(TASK STATEMENT)
Starting at the line with "- add flag --trust-builder" and going on through the line with "- bump yarn packages", reproduce each line in the records below exactly and nothing more.

RECORDS Start Marker

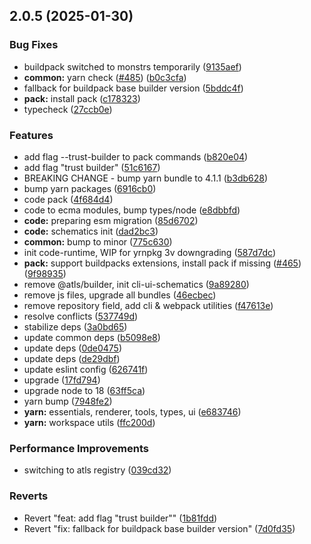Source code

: ## 2.0.5 (2025-01-30)

### Bug Fixes

- buildpack switched to monstrs temporarily ([9135aef](https://github.com/atls/raijin/commit/9135aef985951200b3b37df24cbf13a810a183f9))
- **common:** yarn check ([#485](https://github.com/atls/raijin/issues/485)) ([b0c3cfa](https://github.com/atls/raijin/commit/b0c3cfad8f559c55691ca733c7a3a7b3cd00c4d8))
- fallback for buildpack base builder version ([5bddc4f](https://github.com/atls/raijin/commit/5bddc4ff008ba157d52defc1d8577d5609e14a97))
- **pack:** install pack ([c178323](https://github.com/atls/raijin/commit/c17832351522748181b1c9dfc608d467473cc6cf))
- typecheck ([27ccb0e](https://github.com/atls/raijin/commit/27ccb0ef63898afd00b830952914e060b8dd5593))

### Features

- add flag --trust-builder to pack commands ([b820e04](https://github.com/atls/raijin/commit/b820e04ba038cae344d754645e4b0351efe01a17))
- add flag "trust builder" ([51c6167](https://github.com/atls/raijin/commit/51c6167311174652c110628629ac9bf29e9f33a5))
- BREAKING CHANGE - bump yarn bundle to 4.1.1 ([b3db628](https://github.com/atls/raijin/commit/b3db62837ed75cbbedaf3c13678ab58398bfe50f))
- bump yarn packages ([6916cb0](https://github.com/atls/raijin/commit/6916cb01c753afd6abd939d193959be6ef0a4b1e))
- code pack ([4f684d4](https://github.com/atls/raijin/commit/4f684d4a289b02bf9e4f31eaa137dd8789f24d8e))
- code to ecma modules, bump types/node ([e8dbbfd](https://github.com/atls/raijin/commit/e8dbbfd6891ef59fbd40cb978792f5f6b2642f11))
- **code:** preparing esm migration ([85d6702](https://github.com/atls/raijin/commit/85d6702f217df0e0e6e978a98599d1cb1a61f87c))
- **code:** schematics init ([dad2bc3](https://github.com/atls/raijin/commit/dad2bc308b07ed6275c3a74e21965d521ae07cf3))
- **common:** bump to minor ([775c630](https://github.com/atls/raijin/commit/775c630061f91970a65e34afabeea8d029e02176))
- init code-runtime, WIP for yrnpkg 3v downgrading ([587d7dc](https://github.com/atls/raijin/commit/587d7dc75c6b08c2a4b0a0b4bf380939de83a6c3))
- **pack:** support buildpacks extensions, install pack if missing ([#465](https://github.com/atls/raijin/issues/465)) ([9f98935](https://github.com/atls/raijin/commit/9f98935c46ed6d507ad962aaa39027103ae10c77))
- remove @atls/builder, init cli-ui-schematics ([9a89280](https://github.com/atls/raijin/commit/9a892802fc3571f5ca46da67dcd10dcdc016e476))
- remove js files, upgrade all bundles ([46ecbec](https://github.com/atls/raijin/commit/46ecbec27339babc3c0c894b29c544e6c554e7b2))
- remove repository field, add cli & webpack utilities ([f47613e](https://github.com/atls/raijin/commit/f47613e9784e9eea86ed98e712198b000ca5766d))
- resolve conflicts ([537749d](https://github.com/atls/raijin/commit/537749d68ead3ef942d325787de4ab77e7b2bfa4))
- stabilize deps ([3a0bd65](https://github.com/atls/raijin/commit/3a0bd65071d207c2cb22cfe05b664d37d5f7a4c9))
- update common deps ([b5098e8](https://github.com/atls/raijin/commit/b5098e843c0153a476c16ae8607ba2b598accb60))
- update deps ([0de0475](https://github.com/atls/raijin/commit/0de04751e64fc9e6d72879289b773f1fa1ec3526))
- update deps ([de29dbf](https://github.com/atls/raijin/commit/de29dbffcc0c1b9cf081825987e733352b1761a7))
- update eslint config ([626741f](https://github.com/atls/raijin/commit/626741f1896c709c83857818333dc15f28787036))
- upgrade ([17fd794](https://github.com/atls/raijin/commit/17fd794be8d7b17693fdb8ae50e6ec83891632d8))
- upgrade node to 18 ([63ff5ca](https://github.com/atls/raijin/commit/63ff5ca56a526a174e82ebdc215f44e55db7a4f0))
- yarn bump ([7948fe2](https://github.com/atls/raijin/commit/7948fe20493323c9af0f0b55cddd92d4cf9553bf))
- **yarn:** essentials, renderer, tools, types, ui ([e683746](https://github.com/atls/raijin/commit/e683746e203e1d8486c1f4d92d9d9d8f785f84ee))
- **yarn:** workspace utils ([ffc200d](https://github.com/atls/raijin/commit/ffc200d0f0cf6444fe9053a7f046a5d039f79177))

### Performance Improvements

- switching to atls registry ([039cd32](https://github.com/atls/raijin/commit/039cd32a8026c126c5fffc71bc4ac1f66e0d6f1f))

### Reverts

- Revert "feat: add flag "trust builder"" ([1b81fdd](https://github.com/atls/raijin/commit/1b81fdd5acfd0128ae737ecc98e336b59a24f0ee))
- Revert "fix: fallback for buildpack base builder version" ([7d0fd35](https://github.com/atls/raijin/commit/7d0fd35a5655654a3c1af05d7d0b230ccd135591))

RECORDS End Marker

(SOLUTION)
- add flag --trust-builder to pack commands ([b820e04](https://github.com/atls/raijin/commit/b820e04ba038cae344d754645e4b0351efe01a17))
- add flag "trust builder" ([51c6167](https://github.com/atls/raijin/commit/51c6167311174652c110628629ac9bf29e9f33a5))
- BREAKING CHANGE - bump yarn bundle to 4.1.1 ([b3db628](https://github.com/atls/raijin/commit/b3db62837ed75cbbedaf3c13678ab58398bfe50f))
- bump yarn packages ([6916cb0](https://github.com/atls/raijin/commit/6916cb01c753afd6abd939d193959be6ef0a4b1e))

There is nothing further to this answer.